Read No Comfort for the Lost Online
Authors: Nancy Herriman
Tags: #Fiction, #Mystery & Detective, #Women Sleuths, #Historical, #Medical
Gun in hand, Nick crept back to the street corner and peered around the edge of the building. He startled a grizzled man tying his horse to a hitching post.
“Apologies,” said Nick.
Nick checked that the gun’s hammer was resting on the empty chamber and reholstered the weapon, letting his coat flap back into place. He continued on his way home. He might’ve been imagining he’d been followed, but he didn’t think so. His visit to Lange’s had made somebody nervous. Was it the man Lange had called evil looking or some other—
The blow to Nick’s head came from out of the blue, staggering him to his knees. He reached for his gun and rolled to one side as his assailant swung again, striking Nick’s forearm and sending the Colt skittering across the rocky dirt of the alleyway. White-hot pain shot along his arm, flooded his body. His head reeling, Nick struggled to stand. It was too dark in this stretch of the road to make out more than the attacker’s general shape, his features obscured by a drawn-down hat and a piece of cloth over his face. The man raised his weapon—a thick bludgeon—and Nick kicked out, losing his balance, but he caught one of the man’s knees with his boot heel, knocking him backward. Breathing hard, Nick jumped up, his surroundings swaying.
He pushed off from the nearest wall and kicked out again, but the man fended off the kick with the club. Nick lunged for him, but his assailant was strong and tore away from his grip. The man took off running with long, loping strides.
“Damn!” Nick’s stomach heaved from the pain in his arm as he gave chase. “Stop, damn it! Police!” he shouted.

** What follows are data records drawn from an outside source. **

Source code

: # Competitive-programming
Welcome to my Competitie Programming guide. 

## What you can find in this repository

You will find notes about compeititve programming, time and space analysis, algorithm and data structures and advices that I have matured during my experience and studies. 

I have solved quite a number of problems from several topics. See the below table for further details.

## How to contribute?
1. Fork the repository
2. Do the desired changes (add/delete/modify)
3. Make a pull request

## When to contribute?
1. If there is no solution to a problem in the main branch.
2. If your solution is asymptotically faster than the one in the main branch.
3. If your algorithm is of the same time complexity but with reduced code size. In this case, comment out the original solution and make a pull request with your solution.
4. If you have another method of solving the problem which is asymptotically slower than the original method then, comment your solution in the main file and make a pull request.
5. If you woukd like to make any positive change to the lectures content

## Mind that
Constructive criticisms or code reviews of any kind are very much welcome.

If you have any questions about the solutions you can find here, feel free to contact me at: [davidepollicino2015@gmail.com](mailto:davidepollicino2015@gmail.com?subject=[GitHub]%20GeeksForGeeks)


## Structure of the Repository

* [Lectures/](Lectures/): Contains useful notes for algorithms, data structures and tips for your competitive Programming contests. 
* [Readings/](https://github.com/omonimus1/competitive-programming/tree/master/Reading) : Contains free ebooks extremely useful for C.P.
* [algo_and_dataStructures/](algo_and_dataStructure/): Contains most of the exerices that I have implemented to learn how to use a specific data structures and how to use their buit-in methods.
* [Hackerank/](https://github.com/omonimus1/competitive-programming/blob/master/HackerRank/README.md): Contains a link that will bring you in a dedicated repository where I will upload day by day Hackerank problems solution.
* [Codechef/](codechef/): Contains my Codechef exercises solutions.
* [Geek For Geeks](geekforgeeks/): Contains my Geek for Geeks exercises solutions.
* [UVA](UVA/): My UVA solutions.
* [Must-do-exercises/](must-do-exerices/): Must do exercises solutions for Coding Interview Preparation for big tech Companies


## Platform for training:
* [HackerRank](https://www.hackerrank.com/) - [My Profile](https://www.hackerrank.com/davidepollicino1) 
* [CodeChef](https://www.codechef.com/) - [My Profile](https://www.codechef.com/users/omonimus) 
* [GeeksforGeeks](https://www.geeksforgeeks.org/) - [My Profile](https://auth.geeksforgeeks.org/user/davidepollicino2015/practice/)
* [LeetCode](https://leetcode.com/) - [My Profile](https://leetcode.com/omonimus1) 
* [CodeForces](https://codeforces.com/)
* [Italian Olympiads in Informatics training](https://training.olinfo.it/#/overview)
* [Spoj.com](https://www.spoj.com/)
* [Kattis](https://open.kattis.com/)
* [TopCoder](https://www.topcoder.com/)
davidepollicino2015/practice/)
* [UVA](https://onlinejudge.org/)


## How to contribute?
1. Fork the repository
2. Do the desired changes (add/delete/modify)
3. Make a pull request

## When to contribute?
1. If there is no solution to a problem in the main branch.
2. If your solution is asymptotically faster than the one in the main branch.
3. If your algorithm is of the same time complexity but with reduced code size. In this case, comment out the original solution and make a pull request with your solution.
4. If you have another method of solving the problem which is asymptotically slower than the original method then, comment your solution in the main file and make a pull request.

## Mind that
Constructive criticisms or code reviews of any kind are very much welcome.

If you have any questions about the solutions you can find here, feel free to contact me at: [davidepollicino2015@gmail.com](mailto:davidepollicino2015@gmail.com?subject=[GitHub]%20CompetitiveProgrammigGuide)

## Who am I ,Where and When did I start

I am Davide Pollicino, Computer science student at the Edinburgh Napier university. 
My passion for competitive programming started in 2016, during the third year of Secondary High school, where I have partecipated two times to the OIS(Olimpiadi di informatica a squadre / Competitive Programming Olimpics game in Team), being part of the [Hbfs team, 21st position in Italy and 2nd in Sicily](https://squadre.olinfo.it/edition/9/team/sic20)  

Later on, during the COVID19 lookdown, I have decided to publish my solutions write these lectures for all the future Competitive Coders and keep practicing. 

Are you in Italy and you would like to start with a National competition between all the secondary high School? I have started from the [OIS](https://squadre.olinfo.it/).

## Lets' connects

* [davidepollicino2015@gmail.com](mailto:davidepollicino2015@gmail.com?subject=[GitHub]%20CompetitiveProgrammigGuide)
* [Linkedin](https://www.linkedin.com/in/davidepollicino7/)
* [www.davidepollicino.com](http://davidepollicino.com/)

The assailant dashed into an alleyway and Nick followed. But the alley was deadly quiet and too dark to make out anything more than a sliver of purple sky overhead.
The man was gone.
• • •
“
Y
ou did very well with your arithmetic today, Barbara,” said Celia, wiping a sponge soaked in a mild solution of creosote water across the oilcloth surface of her examining table.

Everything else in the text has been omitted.